Se conserva una Real Carta Executoria de 1731 que regulaba
su aprovechamiento por ambas poblaciones. Uno de los usos
más característicos se daba con motivo de la
celebración de la fiesta del Mayo: se talaba un árbol
de gran porte para luego ser pinado y engalanado en la plaza
del pueblo, donde los mozos intentaban trepar hasta la copa
para rescatar algún trofeo, mientras las mozas cantaban
alguna copla. En Velilla se ha recuperado recientemente esta
fiesta de origen Cántabro que se celebra el primer
sábado del mes de mayo.
El
pino albar (pinus sylvestris) es un árbol que puede
alcanzar e incluso sobrepasar los 30 metros de altura. Aunque
los pinares naturales casi han desaparecido de la Cordillera
Cantábrica, existen aún buenas masas en el Sistema
Ibérico y la Cordillera Central (Son famosos los pinares
de Valsaín - ver foto a la izquierda). Con esta especie
se han repoblado grandes extensiones en la montaña
Palentina, sobre todo en la zona del alto Carrión.
De forma natural el Pinar de Velilla se esta extendiendo hacia
las laderas cercanas, favorecido por la menor incidencia de
los incendios y la escasa presencia de ganado. Otras especies
de árboles y arbustos que podemos ver en este recorrido
son: robles, hayas, mostajos, serbales, acebos y enebros.
Entre las herbáceas la gayuba, el torvisco, los heleboros,
algunas orquídeas, campánulas, etc.
Al contrario que en los pinares
repoblados, la menor densidad de arboles, permite la penetración
de los rayos solares que favorecen la presencia de pastizales
bajo los pinos, así podemos encontrar aquí a
los grandes herbívoros: corzos y venados. Las piñas
proporcionan alimento a varios especialistas: ardillas, ratones
y aves como el pico picapinos (ver foto a la izquierda) y
el piquituerto.
- Protección
existente:
La zona está incluida
en el Coto de Caza de Velilla del Río Carrión
y como unidad de especial interés y en el futuro
Parque Nacional de Fuentes Carrionas y Fuente Cobre, de
inminente aprobación.
- Comer
y dormir: En Velilla del Río Carrión,
se puede degustar gastronomía tradicional en el Mesón
Los Faroles y en el Mesón El Molino y existe también
un restaurante, Casa Mauro.
Situado en Compuerto está el complejo cuidad del
Brezo con casas rurales y un albergue. En la plaza mayor
de pueblo está la casa rural Anti, y en la calle
mayor la fonda La Giralda y el hostal Stop. A las afueras
del pueblo está el Hotel Fuentes Carrionas.
- Mapas:
Servicio Geográfico
del Ejército, hoja 106. Escala 1:50.000.
- Otros
atractivos: Merece
la pena visitar en Velilla del Río Carrión
el conjunto monumental de la Fuente Romana de la Reana y
la Ermita de San Juan de Fuentes Divinas. De la Reana habla
Plinio El Viejo en el tomo XXXI de su Naturalis Historia
y escribe: !en Cantabria, las Fuentes Tamáricas sirven
de augurio. Son tres, distantes entre sí ocho pies.

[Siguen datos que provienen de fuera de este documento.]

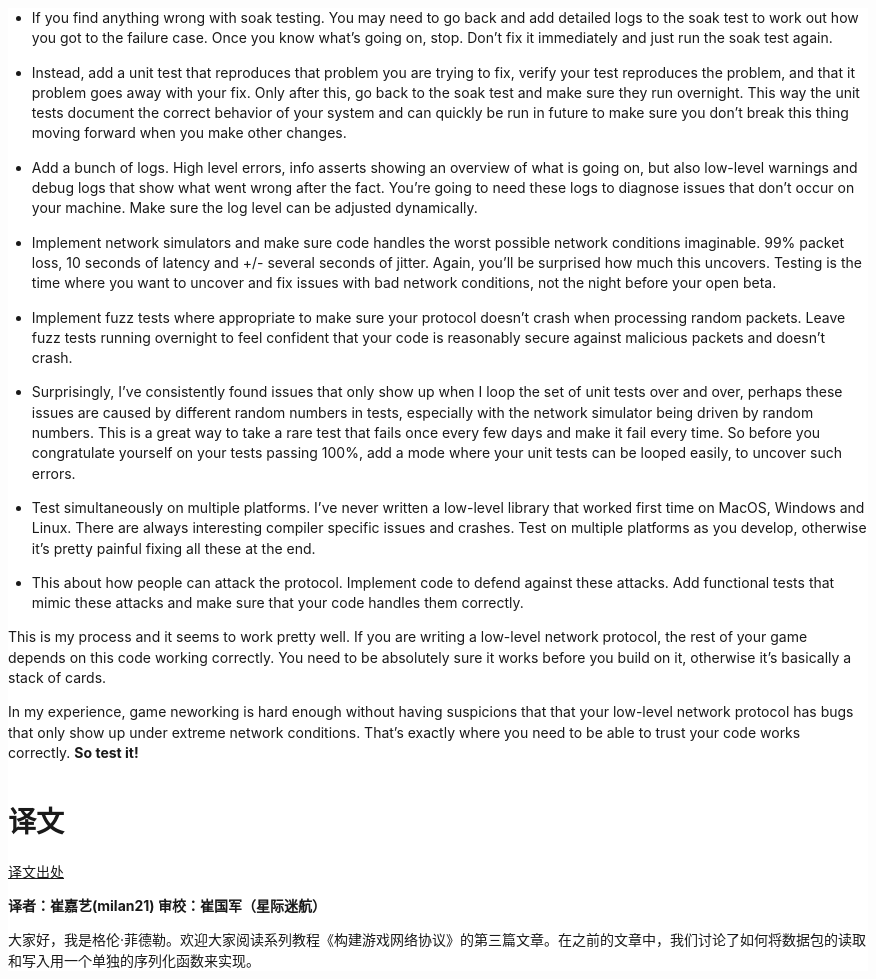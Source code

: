 *   If you find anything wrong with soak testing. You may need to go back and add detailed logs to the soak test to work out how you got to the failure case. Once you know what’s going on, stop. Don’t fix it immediately and just run the soak test again.

*   Instead, add a unit test that reproduces that problem you are trying to fix, verify your test reproduces the problem, and that it problem goes away with your fix. Only after this, go back to the soak test and make sure they run overnight. This way the unit tests document the correct behavior of your system and can quickly be run in future to make sure you don’t break this thing moving forward when you make other changes.

*   Add a bunch of logs. High level errors, info asserts showing an overview of what is going on, but also low-level warnings and debug logs that show what went wrong after the fact. You’re going to need these logs to diagnose issues that don’t occur on your machine. Make sure the log level can be adjusted dynamically.

*   Implement network simulators and make sure code handles the worst possible network conditions imaginable. 99% packet loss, 10 seconds of latency and +/- several seconds of jitter. Again, you’ll be surprised how much this uncovers. Testing is the time where you want to uncover and fix issues with bad network conditions, not the night before your open beta.

*   Implement fuzz tests where appropriate to make sure your protocol doesn’t crash when processing random packets. Leave fuzz tests running overnight to feel confident that your code is reasonably secure against malicious packets and doesn’t crash.

*   Surprisingly, I’ve consistently found issues that only show up when I loop the set of unit tests over and over, perhaps these issues are caused by different random numbers in tests, especially with the network simulator being driven by random numbers. This is a great way to take a rare test that fails once every few days and make it fail every time. So before you congratulate yourself on your tests passing 100%, add a mode where your unit tests can be looped easily, to uncover such errors.

*   Test simultaneously on multiple platforms. I’ve never written a low-level library that worked first time on MacOS, Windows and Linux. There are always interesting compiler specific issues and crashes. Test on multiple platforms as you develop, otherwise it’s pretty painful fixing all these at the end.

*   This about how people can attack the protocol. Implement code to defend against these attacks. Add functional tests that mimic these attacks and make sure that your code handles them correctly.

  
  

This is my process and it seems to work pretty well. If you are writing a low-level network protocol, the rest of your game depends on this code working correctly. You need to be absolutely sure it works before you build on it, otherwise it’s basically a stack of cards.

In my experience, game neworking is hard enough without having suspicions that that your low-level network protocol has bugs that only show up under extreme network conditions. That’s exactly where you need to be able to trust your code works correctly. **So test it!**

# 译文

[译文出处](http://gad.qq.com/program/translateview/7164496)

**译者：崔嘉艺(milan21) 审校：崔国军（星际迷航）**

大家好，我是格伦·菲德勒。欢迎大家阅读系列教程《构建游戏网络协议》的第三篇文章。在之前的文章中，我们讨论了如何将数据包的读取和写入用一个单独的序列化函数来实现。
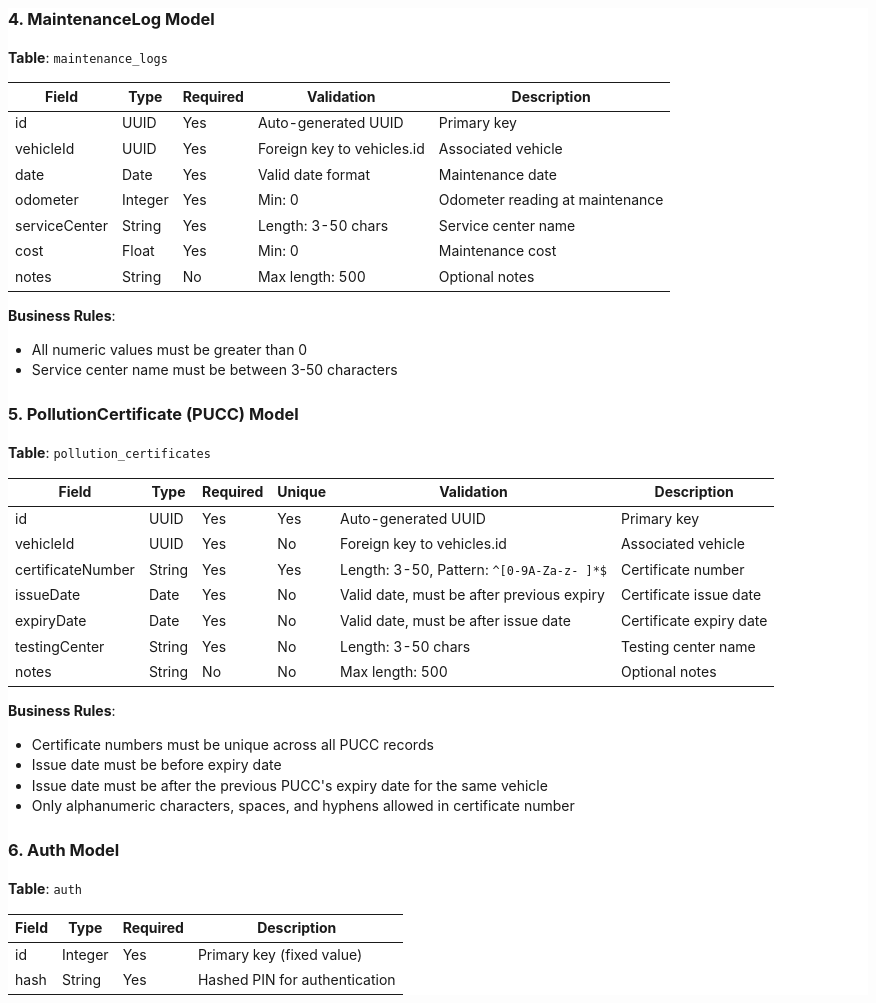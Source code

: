 ### 4. MaintenanceLog Model

**Table**: `maintenance_logs`

| Field         | Type    | Required | Validation                 | Description                     |
| ------------- | ------- | -------- | -------------------------- | ------------------------------- |
| id            | UUID    | Yes      | Auto-generated UUID        | Primary key                     |
| vehicleId     | UUID    | Yes      | Foreign key to vehicles.id | Associated vehicle              |
| date          | Date    | Yes      | Valid date format          | Maintenance date                |
| odometer      | Integer | Yes      | Min: 0                     | Odometer reading at maintenance |
| serviceCenter | String  | Yes      | Length: 3-50 chars         | Service center name             |
| cost          | Float   | Yes      | Min: 0                     | Maintenance cost                |
| notes         | String  | No       | Max length: 500            | Optional notes                  |

**Business Rules**:

- All numeric values must be greater than 0
- Service center name must be between 3-50 characters

### 5. PollutionCertificate (PUCC) Model

**Table**: `pollution_certificates`

| Field             | Type   | Required | Unique | Validation                                | Description             |
| ----------------- | ------ | -------- | ------ | ----------------------------------------- | ----------------------- |
| id                | UUID   | Yes      | Yes    | Auto-generated UUID                       | Primary key             |
| vehicleId         | UUID   | Yes      | No     | Foreign key to vehicles.id                | Associated vehicle      |
| certificateNumber | String | Yes      | Yes    | Length: 3-50, Pattern: `^[0-9A-Za-z- ]*$` | Certificate number      |
| issueDate         | Date   | Yes      | No     | Valid date, must be after previous expiry | Certificate issue date  |
| expiryDate        | Date   | Yes      | No     | Valid date, must be after issue date      | Certificate expiry date |
| testingCenter     | String | Yes      | No     | Length: 3-50 chars                        | Testing center name     |
| notes             | String | No       | No     | Max length: 500                           | Optional notes          |

**Business Rules**:

- Certificate numbers must be unique across all PUCC records
- Issue date must be before expiry date
- Issue date must be after the previous PUCC's expiry date for the same vehicle
- Only alphanumeric characters, spaces, and hyphens allowed in certificate number

### 6. Auth Model

**Table**: `auth`

| Field | Type    | Required | Description                   |
| ----- | ------- | -------- | ----------------------------- |
| id    | Integer | Yes      | Primary key (fixed value)     |
| hash  | String  | Yes      | Hashed PIN for authentication |
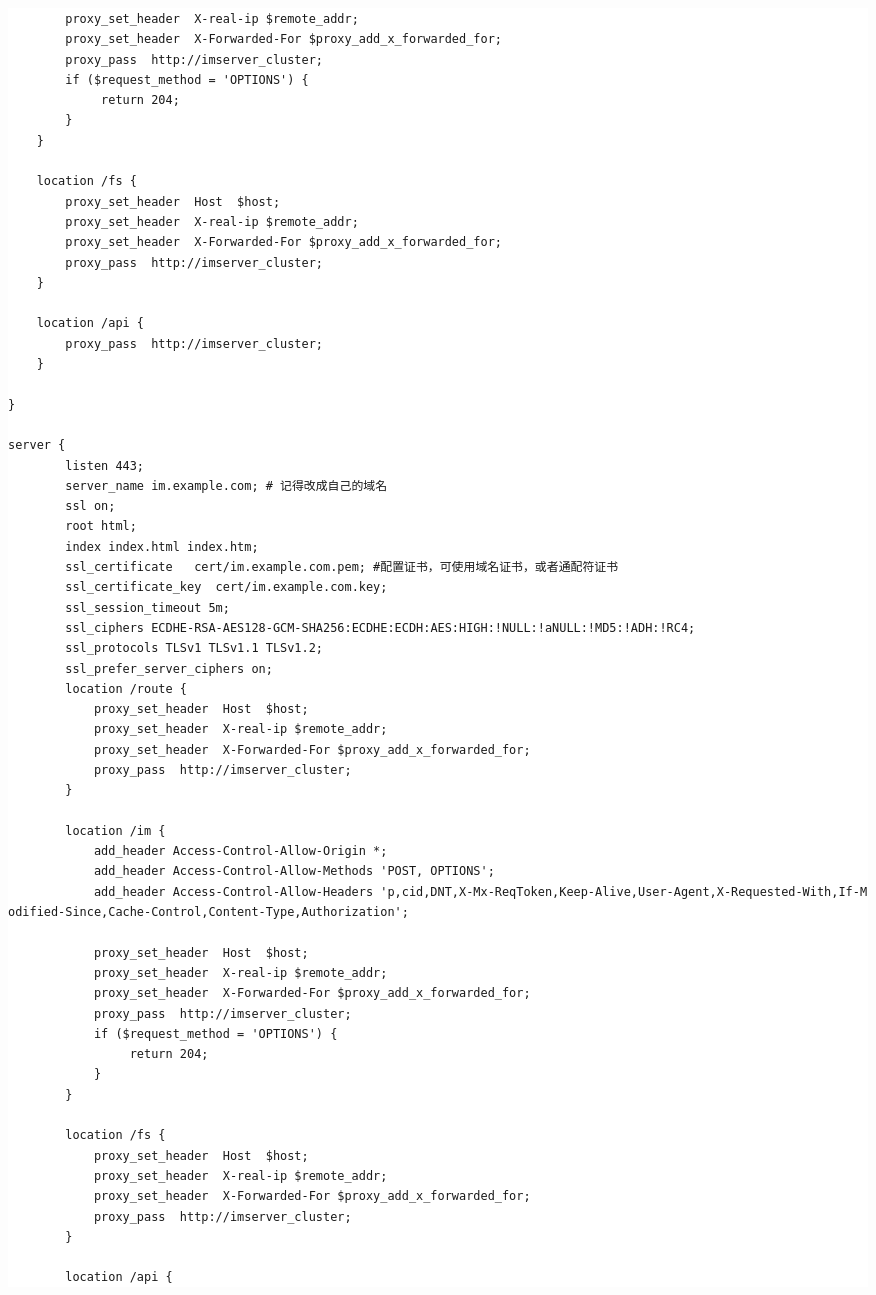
 ```
        proxy_set_header  X-real-ip $remote_addr;
        proxy_set_header  X-Forwarded-For $proxy_add_x_forwarded_for;
        proxy_pass  http://imserver_cluster;
        if ($request_method = 'OPTIONS') {
             return 204;
        }
    }

    location /fs {
        proxy_set_header  Host  $host;
        proxy_set_header  X-real-ip $remote_addr;
        proxy_set_header  X-Forwarded-For $proxy_add_x_forwarded_for;
        proxy_pass  http://imserver_cluster;
    }

    location /api {
        proxy_pass  http://imserver_cluster;
    }

}

server {
        listen 443;
        server_name im.example.com; # 记得改成自己的域名
        ssl on;
        root html;
        index index.html index.htm;
        ssl_certificate   cert/im.example.com.pem; #配置证书，可使用域名证书，或者通配符证书
        ssl_certificate_key  cert/im.example.com.key;
        ssl_session_timeout 5m;
        ssl_ciphers ECDHE-RSA-AES128-GCM-SHA256:ECDHE:ECDH:AES:HIGH:!NULL:!aNULL:!MD5:!ADH:!RC4;
        ssl_protocols TLSv1 TLSv1.1 TLSv1.2;
        ssl_prefer_server_ciphers on;
        location /route {
            proxy_set_header  Host  $host;
            proxy_set_header  X-real-ip $remote_addr;
            proxy_set_header  X-Forwarded-For $proxy_add_x_forwarded_for;
            proxy_pass  http://imserver_cluster;
        }

        location /im {
            add_header Access-Control-Allow-Origin *;
            add_header Access-Control-Allow-Methods 'POST, OPTIONS';
            add_header Access-Control-Allow-Headers 'p,cid,DNT,X-Mx-ReqToken,Keep-Alive,User-Agent,X-Requested-With,If-Modified-Since,Cache-Control,Content-Type,Authorization';

            proxy_set_header  Host  $host;
            proxy_set_header  X-real-ip $remote_addr;
            proxy_set_header  X-Forwarded-For $proxy_add_x_forwarded_for;
            proxy_pass  http://imserver_cluster;
            if ($request_method = 'OPTIONS') {
                 return 204;
            }
        }

        location /fs {
            proxy_set_header  Host  $host;
            proxy_set_header  X-real-ip $remote_addr;
            proxy_set_header  X-Forwarded-For $proxy_add_x_forwarded_for;
            proxy_pass  http://imserver_cluster;
        }

        location /api {
```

Se juntan en un solo lecho llevando cada una un gran caudal.
Suelen estar secas durante doce días y, a veces,
hasta veinte sin que surja de ellas ni una sola gota de
agua..."
En la plaza mayor, donde se erigen dos nogales centenarios,
hay un palacio barroco con fachada de sillería y
tres escudos heráldicos. A las afueras del pueblo
la Ermita de Areños alberga una talla románica
de la patrona de la localidad. Importante por su prestigio
nacional e internacional es el Descenso Internacional de
Piraguas del Río Carrión (14 agosto).